What you should do: Whenever a picture appears, leave it out while repeating all the other data exactly.

Material provided START

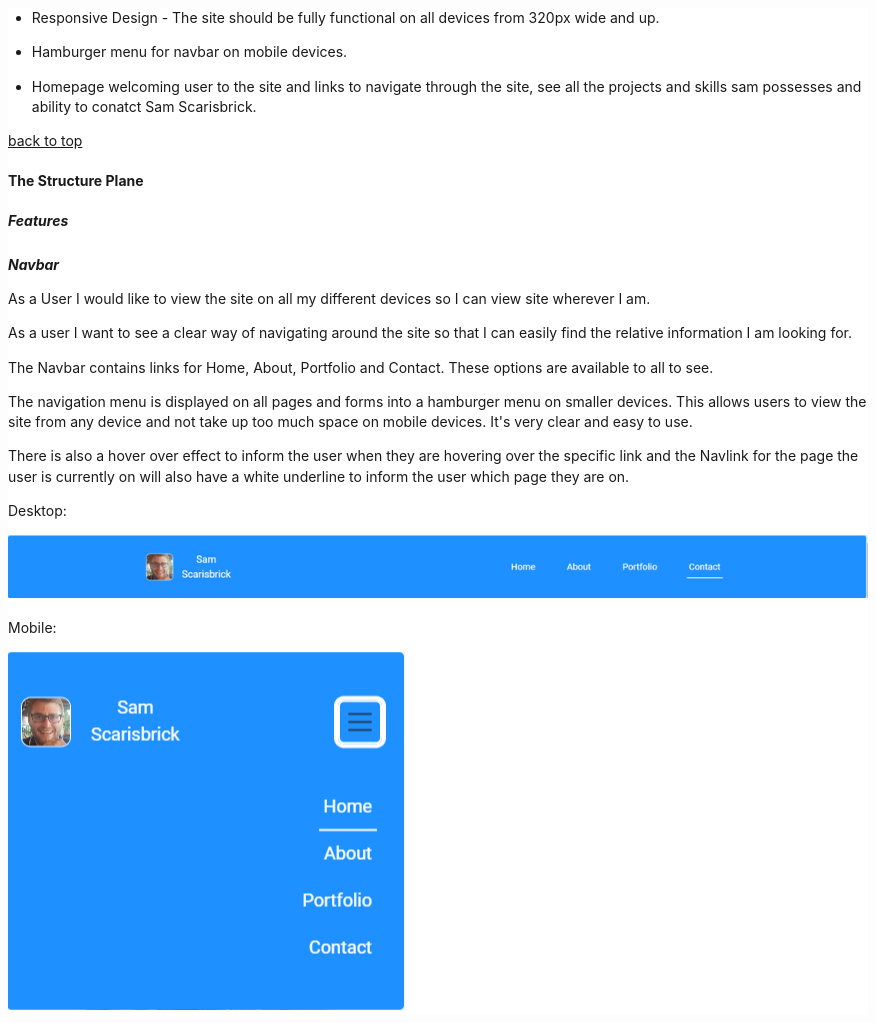 - Responsive Design - The site should be fully functional on all devices from 320px wide and up.

- Hamburger menu for navbar on mobile devices.

- Homepage welcoming user to the site and links to navigate through the site, see all the projects and skills sam possesses and ability to conatct Sam Scarisbrick.

[back to top](#sam-scarisbrick-portfolio)

#### The Structure Plane

##### Features

**_Navbar_**

As a User I would like to view the site on all my different devices so I can view site wherever I am.

As a user I want to see a clear way of navigating around the site so that I can easily find the relative information I am looking for.

The Navbar contains links for Home, About, Portfolio and Contact. These options are available to all to see.

The navigation menu is displayed on all pages and forms into a hamburger menu on smaller devices. This allows users to view the site from any device and not take up too much space on mobile devices. It's very clear and easy to use.

There is also a hover over effect to inform the user when they are hovering over the specific link and the Navlink for the page the user is currently on will also have a white underline to inform the user which page they are on.

Desktop:

![Desktop Navbar Screenshot](/docs/readme_screenshots/desktop-navbar.png)

Mobile:

![Mobile Navbar Screenshot](/docs/readme_screenshots/mobile-navbar.png)

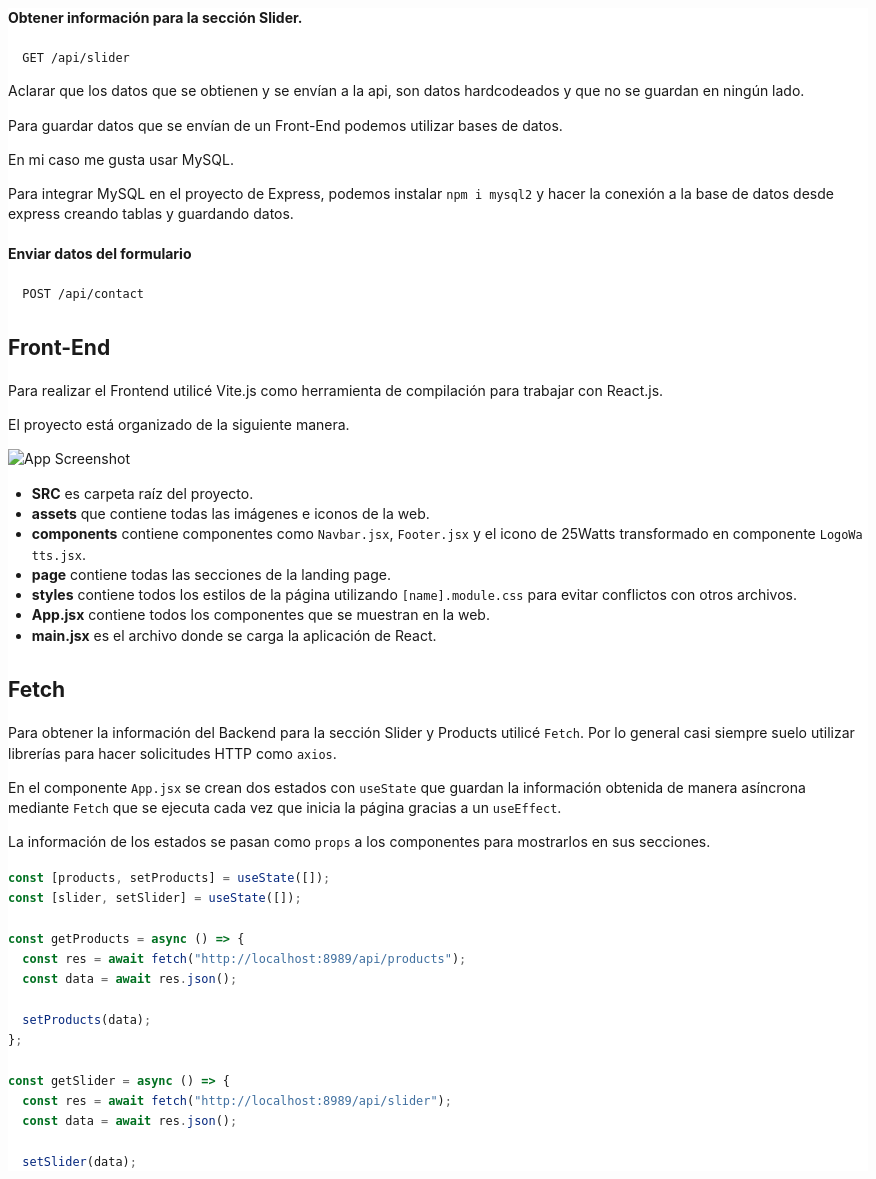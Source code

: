 #### Obtener información para la sección Slider.

```http
  GET /api/slider
```

Aclarar que los datos que se obtienen y se envían a la api, son datos hardcodeados y que no se guardan en ningún lado.

Para guardar datos que se envían de un Front-End podemos utilizar bases de datos.

En mi caso me gusta usar MySQL.

Para integrar MySQL en el proyecto de Express, podemos instalar `npm i mysql2` y hacer la conexión a la base de datos desde express creando tablas y guardando datos.

#### Enviar datos del formulario

```http
  POST /api/contact
```

## Front-End

Para realizar el Frontend utilicé Vite.js como herramienta de compilación para trabajar con React.js.

El proyecto está organizado de la siguiente manera.

![App Screenshot](https://i.ibb.co/894yhv3/Carpetas-Frontend.png)

- **SRC** es carpeta raíz del proyecto.
- **assets** que contiene todas las imágenes e iconos de la web.
- **components** contiene componentes como `Navbar.jsx`, `Footer.jsx` y el icono de 25Watts transformado en componente `LogoWatts.jsx`.
- **page** contiene todas las secciones de la landing page.
- **styles** contiene todos los estilos de la página utilizando `[name].module.css` para evitar conflictos con otros archivos.
- **App.jsx** contiene todos los componentes que se muestran en la web.
- **main.jsx** es el archivo donde se carga la aplicación de React.

## Fetch

Para obtener la información del Backend para la sección Slider y Products utilicé `Fetch`.
Por lo general casi siempre suelo utilizar librerías para hacer solicitudes HTTP como `axios`.

En el componente `App.jsx` se crean dos estados con `useState` que guardan la información obtenida de manera asíncrona mediante `Fetch` que se ejecuta cada vez que inicia la página gracias a un `useEffect`.

La información de los estados se pasan como `props` a los componentes para mostrarlos en sus secciones.

```javascript
const [products, setProducts] = useState([]);
const [slider, setSlider] = useState([]);

const getProducts = async () => {
  const res = await fetch("http://localhost:8989/api/products");
  const data = await res.json();

  setProducts(data);
};

const getSlider = async () => {
  const res = await fetch("http://localhost:8989/api/slider");
  const data = await res.json();

  setSlider(data);
```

Material provided END

Reply to the task:
 - Responsive Design - The site should be fully functional on all devices from 320px wide and up.

- Hamburger menu for navbar on mobile devices.

- Homepage welcoming user to the site and links to navigate through the site, see all the projects and skills sam possesses and ability to conatct Sam Scarisbrick.

[back to top](#sam-scarisbrick-portfolio)

#### The Structure Plane

##### Features

**_Navbar_**

As a User I would like to view the site on all my different devices so I can view site wherever I am.

As a user I want to see a clear way of navigating around the site so that I can easily find the relative information I am looking for.

The Navbar contains links for Home, About, Portfolio and Contact. These options are available to all to see.

The navigation menu is displayed on all pages and forms into a hamburger menu on smaller devices. This allows users to view the site from any device and not take up too much space on mobile devices. It's very clear and easy to use.

There is also a hover over effect to inform the user when they are hovering over the specific link and the Navlink for the page the user is currently on will also have a white underline to inform the user which page they are on.

Desktop:

![Desktop Navbar Screenshot](/docs/readme_screenshots/desktop-navbar.png)

Mobile:

![Mobile Navbar Screenshot](/docs/readme_screenshots/mobile-navbar.png)

Source code

: #### Obtener información para la sección Slider.

```http
  GET /api/slider
```

Aclarar que los datos que se obtienen y se envían a la api, son datos hardcodeados y que no se guardan en ningún lado.

Para guardar datos que se envían de un Front-End podemos utilizar bases de datos.

En mi caso me gusta usar MySQL.

Para integrar MySQL en el proyecto de Express, podemos instalar `npm i mysql2` y hacer la conexión a la base de datos desde express creando tablas y guardando datos.

#### Enviar datos del formulario

```http
  POST /api/contact
```

## Front-End

Para realizar el Frontend utilicé Vite.js como herramienta de compilación para trabajar con React.js.

El proyecto está organizado de la siguiente manera.

![App Screenshot](https://i.ibb.co/894yhv3/Carpetas-Frontend.png)

- **SRC** es carpeta raíz del proyecto.
- **assets** que contiene todas las imágenes e iconos de la web.
- **components** contiene componentes como `Navbar.jsx`, `Footer.jsx` y el icono de 25Watts transformado en componente `LogoWatts.jsx`.
- **page** contiene todas las secciones de la landing page.
- **styles** contiene todos los estilos de la página utilizando `[name].module.css` para evitar conflictos con otros archivos.
- **App.jsx** contiene todos los componentes que se muestran en la web.
- **main.jsx** es el archivo donde se carga la aplicación de React.

## Fetch

Para obtener la información del Backend para la sección Slider y Products utilicé `Fetch`.
Por lo general casi siempre suelo utilizar librerías para hacer solicitudes HTTP como `axios`.

En el componente `App.jsx` se crean dos estados con `useState` que guardan la información obtenida de manera asíncrona mediante `Fetch` que se ejecuta cada vez que inicia la página gracias a un `useEffect`.

La información de los estados se pasan como `props` a los componentes para mostrarlos en sus secciones.

```javascript
const [products, setProducts] = useState([]);
const [slider, setSlider] = useState([]);

const getProducts = async () => {
  const res = await fetch("http://localhost:8989/api/products");
  const data = await res.json();

  setProducts(data);
};

const getSlider = async () => {
  const res = await fetch("http://localhost:8989/api/slider");
  const data = await res.json();

  setSlider(data);
```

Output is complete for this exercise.